What needs to be done: The word "found" marks the lines you need; copy each of them from the data.

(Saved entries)

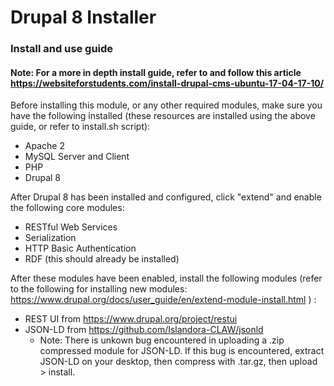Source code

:# Drupal 8 Installer

### Install and use guide

#### Note: For a more in depth install guide, refer to and follow this article https://websiteforstudents.com/install-drupal-cms-ubuntu-17-04-17-10/

Before installing this module, or any other required modules, make sure you have the following installed (these resources are installed using the above guide, or refer to install.sh script):

- Apache 2
- MySQL Server and Client
- PHP
- Drupal 8

After Drupal 8 has been installed and configured, click "extend" and enable the following core modules:

- RESTful Web Services
- Serialization
- HTTP Basic Authentication
- RDF (this should already be installed)

After these modules have been enabled, install the following modules (refer to the following for installing new modules: https://www.drupal.org/docs/user_guide/en/extend-module-install.html ) : 

- REST UI from https://www.drupal.org/project/restui
- JSON-LD from https://github.com/Islandora-CLAW/jsonld
  - Note: There is unkown bug encountered in uploading a .zip compressed module for JSON-LD. If this bug is encountered, extract JSON-LD on your desktop, then compress with .tar.gz, then upload > install.
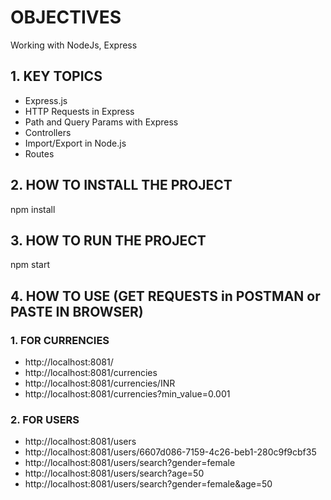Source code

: # OBJECTIVES
Working with NodeJs, Express

## 1. KEY TOPICS
- Express.js
- HTTP Requests in Express
- Path and Query Params with Express
- Controllers
- Import/Export in Node.js
- Routes

## 2. HOW TO INSTALL THE PROJECT
npm install

## 3. HOW TO RUN THE PROJECT
npm start

## 4. HOW TO USE (GET REQUESTS in POSTMAN or PASTE IN BROWSER)

### 1. FOR CURRENCIES
- http://localhost:8081/
- http://localhost:8081/currencies
- http://localhost:8081/currencies/INR
- http://localhost:8081/currencies?min_value=0.001

### 2. FOR USERS
- http://localhost:8081/users
- http://localhost:8081/users/6607d086-7159-4c26-beb1-280c9f9cbf35
- http://localhost:8081/users/search?gender=female
- http://localhost:8081/users/search?age=50
- http://localhost:8081/users/search?gender=female&age=50
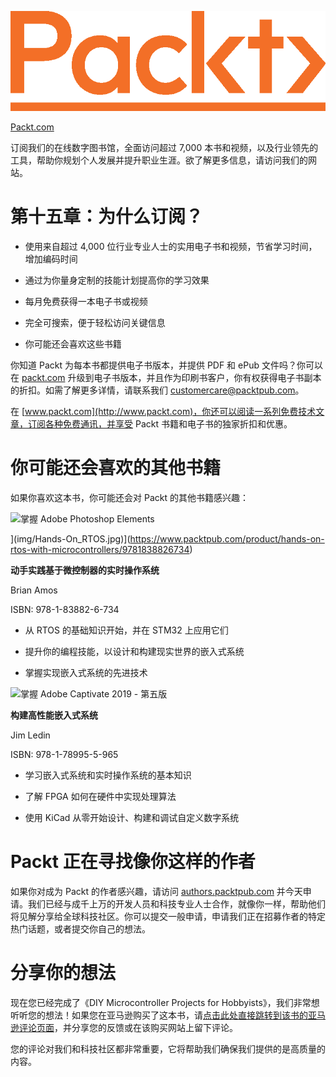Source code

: ![](img/Packt_Logo_Orange__f36f261.png)

[Packt.com](http://Packt.com)

订阅我们的在线数字图书馆，全面访问超过 7,000 本书和视频，以及行业领先的工具，帮助你规划个人发展并提升职业生涯。欲了解更多信息，请访问我们的网站。

# 第十五章：为什么订阅？

+   使用来自超过 4,000 位行业专业人士的实用电子书和视频，节省学习时间，增加编码时间

+   通过为你量身定制的技能计划提高你的学习效果

+   每月免费获得一本电子书或视频

+   完全可搜索，便于轻松访问关键信息

+   你可能还会喜欢这些书籍

你知道 Packt 为每本书都提供电子书版本，并提供 PDF 和 ePub 文件吗？你可以在 [packt.com](http://packt.com) 升级到电子书版本，并且作为印刷书客户，你有权获得电子书副本的折扣。如需了解更多详情，请联系我们 customercare@packtpub.com。

在 [www.packt.com](http://www.packt.com)，你还可以阅读一系列免费技术文章，订阅各种免费通讯，并享受 Packt 书籍和电子书的独家折扣和优惠。

# 你可能还会喜欢的其他书籍

如果你喜欢这本书，你可能还会对 Packt 的其他书籍感兴趣：

![掌握 Adobe Photoshop Elements](https://www.packtpub.com/product/hands-on-rtos-with-microcontrollers/9781838826734)

](img/Hands-On_RTOS.jpg)](https://www.packtpub.com/product/hands-on-rtos-with-microcontrollers/9781838826734)

**动手实践基于微控制器的实时操作系统**

Brian Amos

ISBN: 978-1-83882-6-734

+   从 RTOS 的基础知识开始，并在 STM32 上应用它们

+   提升你的编程技能，以设计和构建现实世界的嵌入式系统

+   掌握实现嵌入式系统的先进技术

![掌握 Adobe Captivate 2019 - 第五版](https://www.packtpub.com/product/architecting-high-performance-embedded-systems/9781789955965)

**构建高性能嵌入式系统**

Jim Ledin

ISBN: 978-1-78995-5-965

+   学习嵌入式系统和实时操作系统的基本知识

+   了解 FPGA 如何在硬件中实现处理算法

+   使用 KiCad 从零开始设计、构建和调试自定义数字系统

# Packt 正在寻找像你这样的作者

如果你对成为 Packt 的作者感兴趣，请访问 [authors.packtpub.com](http://authors.packtpub.com) 并今天申请。我们已经与成千上万的开发人员和科技专业人士合作，就像你一样，帮助他们将见解分享给全球科技社区。你可以提交一般申请，申请我们正在招募作者的特定热门话题，或者提交你自己的想法。

# 分享你的想法

现在您已经完成了《DIY Microcontroller Projects for Hobbyists》，我们非常想听听您的想法！如果您在亚马逊购买了这本书，请[点击此处直接跳转到该书的亚马逊评论页面](https://packt.link/r/1-800-56413-9)，并分享您的反馈或在该购买网站上留下评论。

您的评论对我们和科技社区都非常重要，它将帮助我们确保我们提供的是高质量的内容。
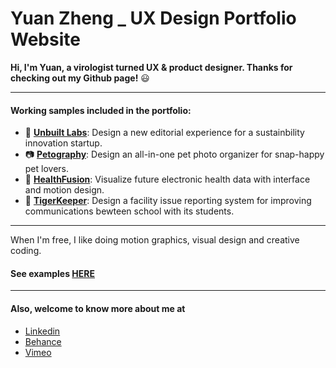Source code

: # Yuan Zheng _ UX Design Portfolio Website


**Hi, I'm Yuan, a virologist turned UX & product designer. Thanks for checking out my Github page!** :smiley: 

---
#### Working samples included in the portfolio:
* :seedling: **[Unbuilt Labs]( http://www.yzcanvas.com/UnbuiltLabs.html)**: Design a new editorial experience for a sustainbility innovation startup.
* :camera: **[Petography](http://www.yzcanvas.com/Petography.html)**: Design an all-in-one pet photo organizer for snap-happy pet lovers. 
* :hospital: **[HealthFusion](http://www.yzcanvas.com/HealthFusion.html)**: Visualize future electronic health data with interface and motion design.
* :hammer: **[TigerKeeper](http://www.yzcanvas.com/FMS.html)**: Design a facility issue reporting system for improving communications bewteen school with its students.
---
When I'm free, I like doing motion graphics, visual design and creative coding. 

#### See examples [HERE](http://www.yzcanvas.com/index.html#bsidePage)

---
#### Also, welcome to know more about me at  
* [Linkedin](https://www.linkedin.com/in/yuanzdesign/) 
* [Behance](https://www.behance.net/yuanzdesign) 
* [Vimeo](https://vimeo.com/yuanzdesign)
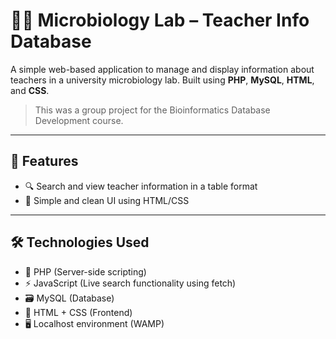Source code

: # 👩‍🔬 Microbiology Lab – Teacher Info Database

A simple web-based application to manage and display information about teachers in a university microbiology lab. Built using **PHP**, **MySQL**, **HTML**, and **CSS**.
> This was a group project for the Bioinformatics Database Development course.

---

## 📌 Features

- 🔍 Search and view teacher information in a table format
- 🎨 Simple and clean UI using HTML/CSS

---

## 🛠️ Technologies Used

- 🐘 PHP (Server-side scripting)
- ⚡ JavaScript (Live search functionality using fetch)
- 🗃️ MySQL (Database)
- 🎨 HTML + CSS (Frontend)
- 🖥️ Localhost environment (WAMP)
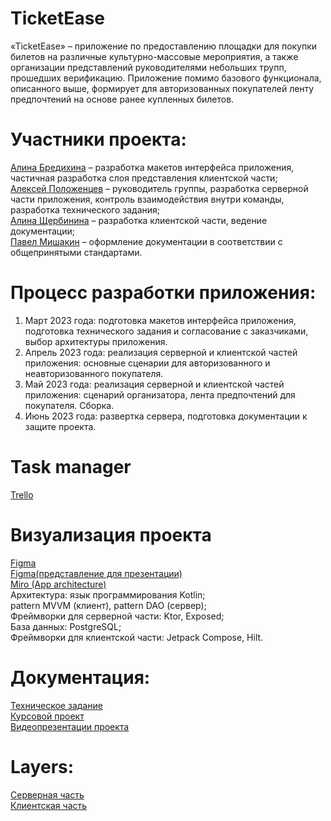 # TicketEase
  «TicketEase» – приложение по предоставлению площадки для покупки билетов на различные культурно-массовые мероприятия, а также организации представлений руководителями небольших трупп, прошедших верификацию. Приложение помимо базового функционала, описанного выше, формирует для авторизованных покупателей ленту предпочтений на основе ранее купленных билетов.

# Участники проекта:
[Алина Бредихина](https://github.com/briilliin) – разработка макетов интерфейса приложения, частичная разработка слоя представления клиентской части;  
[Алексей Положенцев](https://github.com/Alex07062002) – руководитель группы, разработка серверной части приложения, контроль взаимодействия внутри команды, разработка технического задания;   
[Алина Щербинина](https://github.com/alinashch) – разработка клиентской части, ведение документации;  
[Павел Мишакин](https://github.com/mishakinGIT) – оформление документации в соответствии с общепринятыми стандартами.  

# Процесс разработки приложения:
1)	Март 2023 года: подготовка макетов интерфейса приложения, подготовка технического задания и согласование с заказчиками, выбор архитектуры приложения.  
2)	Апрель 2023 года: реализация серверной и клиентской частей приложения: основные сценарии для авторизованного и неавторизованного покупателя.  
3)	Май 2023 года: реализация серверной и клиентской частей приложения: сценарий организатора, лента предпочтений для покупателя. Сборка.  
4)	Июнь 2023 года: развертка сервера, подготовка документации к защите проекта.  

# Task manager
[Trello](https://trello.com/b/Bb9wuqqQ/concertticketseller)  

# Визуализация проекта
[Figma](https://www.figma.com/file/s0CDQJppLLEYR08BFfLLfi/TicketEase-Upgrade?type=design&node-id=0-1&t=PZtJM6pVqTOTzsjr-0)  
[Figma(представление для презентации)](https://www.figma.com/file/tdOG9JBKYX5Lrs92TDlV6F/Untitled?node-id=0%3A1&t=eE5Y2vTapVNAN9RP-1)  
[Miro (App architecture)](https://miro.com/app/board/uXjVMbiC6pc=/?share_link_id=458892867192)  
Архитектура: язык программирования Kotlin;  
pattern MVVM (клиент), pattern DAO (сервер);  
Фреймворки для серверной части: Ktor, Exposed;  
База данных: PostgreSQL;  
Фреймворки для клиентской части: Jetpack Compose, Hilt.

# Документация:
[Техническое задание](https://docs.google.com/document/d/1V-doTjfKDymV8wawug18wScM_Oo9z477/edit?usp=sharing&ouid=111021336820288723141&rtpof=true&sd=true)  
[Курсовой проект](https://docs.google.com/document/d/15V8hZoPt1lLatRSN1NjlkiLXLzAWUjKB/edit?usp=sharing&ouid=111021336820288723141&rtpof=true&sd=true)   
[Видеопрезентации проекта](https://drive.google.com/drive/folders/1X-AqW_PGHgOFC8jY2CpknBi0AWcJoG_Q?usp=sharing)  

# Layers:  
[Серверная часть](https://github.com/Alex07062002/ticketEase)  
[Клиентская часть](https://github.com/alinashch/TicketEase_frontend)  


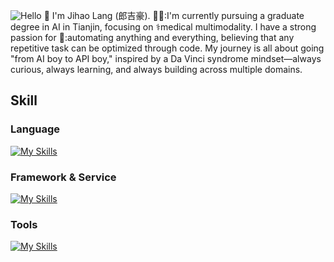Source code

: ![Hello](https://jrenc.azurewebsites.net/api/signature?code=zHZRCCItO-yB8t7d2KyitELFDwADnXIotkeeIQL3juyNAzFucnyrWA%3D%3D&name=Hello%20Everyone%20I%20am%20LaHo&animate=true&speed=3&color=%2383ceb1)
👏 I'm  Jihao Lang (郎吉豪). 👨‍🎓:I'm currently pursuing a graduate degree in AI in Tianjin, focusing on ⚕️medical multimodality. I have a strong passion for 🤖:automating anything and everything, believing that any repetitive task can be optimized through code. My journey is all about going "from AI boy to API boy," inspired by a Da Vinci syndrome mindset—always curious, always learning, and always building across multiple domains.

## Skill
### Language
 [![My Skills](https://skillicons.dev/icons?i=ts,py,r,matlab,cpp,md)](https://skillicons.dev)
### Framework & Service
 [![My Skills](https://skillicons.dev/icons?i=vue,react,electron,nodejs,flask,nextjs,mongodb,postgres,fastapi,pytorch,sqlite,selenium,sklearn,docker)](https://skillicons.dev)
### Tools
 [![My Skills](https://skillicons.dev/icons?i=vscode,git,github,linux,notion,anaconda)](https://skillicons.dev)
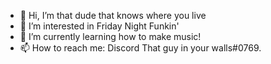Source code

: - 👋 Hi, I’m that dude that knows where you live
- 👀 I’m interested in Friday Night Funkin'
- 🌱 I’m currently learning how to make music!
- 📫 How to reach me: Discord That guy in your walls#0769.

<!---
Skittle-Two/Skittle-Two is a ✨ special ✨ repository because its `README.md` (this file) appears on your GitHub profile.
You can click the Preview link to take a look at your changes.
--->
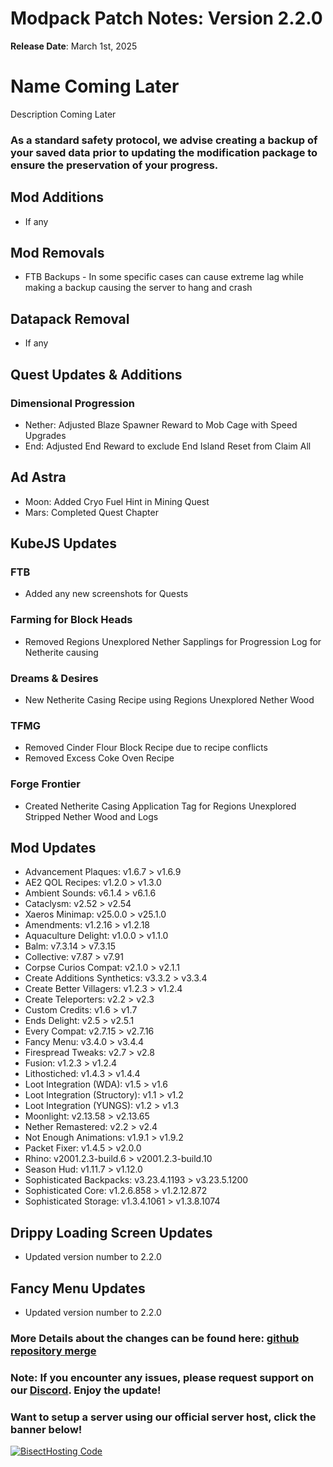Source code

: # Modpack Patch Notes: Version 2.2.0
**Release Date**: March 1st, 2025

# Name Coming Later

Description Coming Later

### As a standard safety protocol, we advise creating a backup of your saved data prior to updating the modification package to ensure the preservation of your progress.

## Mod Additions
- If any

## **Mod Removals**  
- FTB Backups - In some specific cases can cause extreme lag while making a backup causing the server to hang and crash

## **Datapack Removal**  
- If any

## **Quest Updates & Additions**  
### Dimensional Progression
- Nether: Adjusted Blaze Spawner Reward to Mob Cage with Speed Upgrades
- End: Adjusted End Reward to exclude End Island Reset from Claim All
## Ad Astra
- Moon: Added Cryo Fuel Hint in Mining Quest
- Mars: Completed Quest Chapter

## **KubeJS Updates**  
### FTB
- Added any new screenshots for Quests
### Farming for Block Heads
- Removed Regions Unexplored Nether Sapplings for Progression Log for Netherite causing
### Dreams & Desires
- New Netherite Casing Recipe using Regions Unexplored Nether Wood
### TFMG
- Removed Cinder Flour Block Recipe due to recipe conflicts
- Removed Excess Coke Oven Recipe
### Forge Frontier
- Created Netherite Casing Application Tag for Regions Unexplored Stripped Nether Wood and Logs

## Mod Updates
- Advancement Plaques: v1.6.7 > v1.6.9
- AE2 QOL Recipes: v1.2.0 > v1.3.0
- Ambient Sounds: v6.1.4 > v6.1.6
- Cataclysm: v2.52 > v2.54
- Xaeros Minimap: v25.0.0 > v25.1.0
- Amendments: v1.2.16 > v1.2.18
- Aquaculture Delight: v1.0.0 > v1.1.0
- Balm: v7.3.14 > v7.3.15
- Collective: v7.87 > v7.91
- Corpse Curios Compat: v2.1.0 > v2.1.1
- Create Additions Synthetics: v3.3.2 > v3.3.4
- Create Better Villagers: v1.2.3 > v1.2.4
- Create Teleporters: v2.2 > v2.3
- Custom Credits: v1.6 > v1.7
- Ends Delight: v2.5 > v2.5.1
- Every Compat: v2.7.15 > v2.7.16
- Fancy Menu: v3.4.0 > v3.4.4
- Firespread Tweaks: v2.7 > v2.8
- Fusion: v1.2.3 > v1.2.4
- Lithostiched: v1.4.3 > v1.4.4
- Loot Integration (WDA): v1.5 > v1.6
- Loot Integration (Structory): v1.1 > v1.2
- Loot Integration (YUNGS): v1.2 > v1.3
- Moonlight: v2.13.58 > v2.13.65
- Nether Remastered: v2.2 > v2.4
- Not Enough Animations: v1.9.1 > v1.9.2
- Packet Fixer: v1.4.5 > v2.0.0
- Rhino: v2001.2.3-build.6 > v2001.2.3-build.10
- Season Hud: v1.11.7 > v1.12.0
- Sophisticated Backpacks: v3.23.4.1193 > v3.23.5.1200
- Sophisticated Core: v1.2.6.858 > v1.2.12.872
- Sophisticated Storage: v1.3.4.1061 > v1.3.8.1074

## Drippy Loading Screen Updates
- Updated version number to 2.2.0

## Fancy Menu Updates
- Updated version number to 2.2.0

### More Details about the changes can be found here: [github repository merge](https://github.com/M0nkeyPr0grammer/Create-Forge-Frontier/compare/?)

### Note: If you encounter any issues, please request support on our [Discord](https://discord.gg/quenZthXgy). Enjoy the update!

### Want to setup a server using our official server host, click the banner below!
[![BisectHosting Code](https://raw.githubusercontent.com/M0nkeyPr0grammer/Landscapes-Reimagined/main/BH_Landscape_Reimagined.png)](https://bisecthosting.com/M0nkeyPr0grammer?r=curseforge+chanelog)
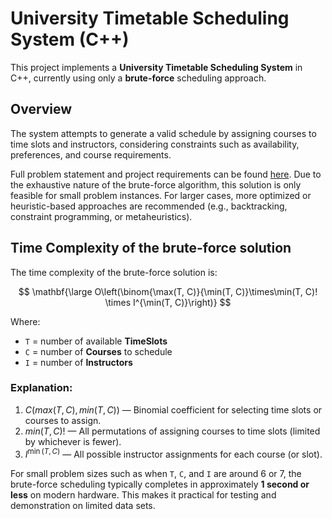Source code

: # University Timetable Scheduling System (C++)

This project implements a **University Timetable Scheduling System** in C++, currently using only a **brute-force** scheduling approach.



## Overview

The system attempts to generate a valid schedule by assigning courses to time slots and instructors, considering constraints such as availability, preferences, and course requirements.

Full problem statement and project requirements can be found [here](https://docs.google.com/document/d/1iGzcBMqbpLfBhPh7xrKGplsiqojhlKjDzB4THlBh2ho/edit?tab=t.0). Due to the exhaustive nature of the brute-force algorithm, this solution is only feasible for small problem instances. For larger cases, more optimized or heuristic-based approaches are recommended (e.g., backtracking, constraint programming, or metaheuristics).


## Time Complexity of the brute-force solution

The time complexity of the brute-force solution is:

$$
\mathbf{\large O\left(\binom{\max(T, C)}{\min(T, C)}\times\min(T, C)! \times I^{\min(T, C)}\right)}
$$


Where:

- `T` = number of available **TimeSlots**
- `C` = number of **Courses** to schedule
- `I` = number of **Instructors**

### Explanation:

1. $C(max(T, C), min(T, C))$ — Binomial coefficient for selecting time slots or courses to assign.
2. $min(T, C)!$ — All permutations of assigning courses to time slots (limited by whichever is fewer).
3. $I^{\min(T, C)}$ — All possible instructor assignments for each course (or slot).

For small problem sizes such as when `T`, `C`, and `I` are around 6 or 7, the brute-force scheduling typically completes in approximately **1 second or less** on modern hardware. This makes it practical for testing and demonstration on limited data sets.

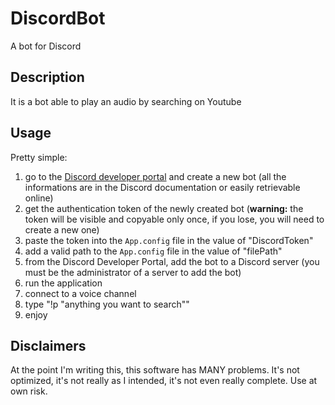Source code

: # DiscordBot

A bot for Discord

## Description

It is a bot able to play an audio by searching on Youtube

## Usage

Pretty simple:
1. go to the [Discord developer portal](https://discord.com/developers/applications) and create a new bot (all the informations are in the Discord documentation or easily retrievable online)
2. get the authentication token of the newly created bot (**warning:** the token will be visible and copyable only once, if you lose, you will need to create a new one)
3. paste the token into the `App.config` file in the value of "DiscordToken"
4. add a valid path to the `App.config` file in the value of "filePath"
5. from the Discord Developer Portal, add the bot to a Discord server (you must be the administrator of a server to add the bot)
6. run the application
7. connect to a voice channel
8. type "!p "anything you want to search""
9. enjoy

## Disclaimers

At the point I'm writing this, this software has MANY problems. It's not optimized, it's not really as I intended, it's not even really complete.
Use at own risk.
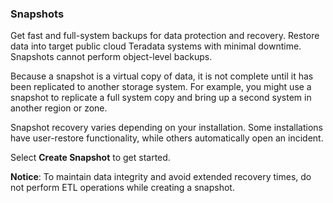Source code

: ### Snapshots

Get fast and full-system backups for data protection and recovery. Restore data into target public cloud Teradata systems with minimal downtime. Snapshots cannot perform object-level backups.

Because a snapshot is a virtual copy of data, it is not complete until it has been replicated to another storage system. For example, you might use a snapshot to replicate a full system copy and bring up a second system in another region or zone.

Snapshot recovery varies depending on your installation. Some installations have user-restore functionality, while others automatically open an incident.

Select **Create Snapshot** to get started.

**Notice**: To maintain data integrity and avoid extended recovery times, do not perform ETL operations while creating a snapshot.

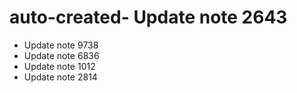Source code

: # auto-created- Update note 2643
- Update note 9738
- Update note 6836
- Update note 1012
- Update note 2814
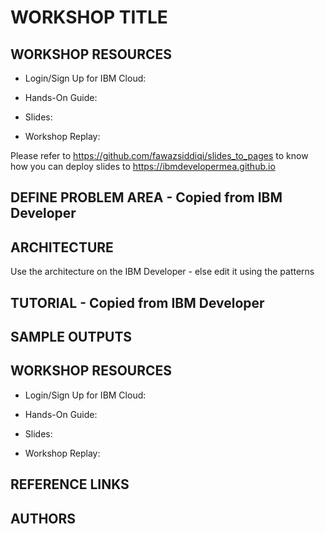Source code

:# WORKSHOP TITLE

## WORKSHOP RESOURCES

- Login/Sign Up for IBM Cloud: <Link>

- Hands-On Guide: <Link>

- Slides: <Link>

- Workshop Replay: <Link>

Please refer to https://github.com/fawazsiddiqi/slides_to_pages to know how you can deploy slides to https://ibmdevelopermea.github.io

## DEFINE PROBLEM AREA - Copied from IBM Developer

## ARCHITECTURE
  
  Use the architecture on the IBM Developer - else edit it using the patterns

## TUTORIAL - Copied from IBM Developer

## SAMPLE OUTPUTS

## WORKSHOP RESOURCES

- Login/Sign Up for IBM Cloud: <Link>

- Hands-On Guide: <Link>

- Slides: <Link>

- Workshop Replay: <Link>


## REFERENCE LINKS

## AUTHORS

Expected output:
### More Details about the changes can be found here: [github repository merge](https://github.com/M0nkeyPr0grammer/Create-Forge-Frontier/compare/?)
Full problem statement and project requirements can be found [here](https://docs.google.com/document/d/1iGzcBMqbpLfBhPh7xrKGplsiqojhlKjDzB4THlBh2ho/edit?tab=t.0). Due to the exhaustive nature of the brute-force algorithm, this solution is only feasible for small problem instances. For larger cases, more optimized or heuristic-based approaches are recommended (e.g., backtracking, constraint programming, or metaheuristics).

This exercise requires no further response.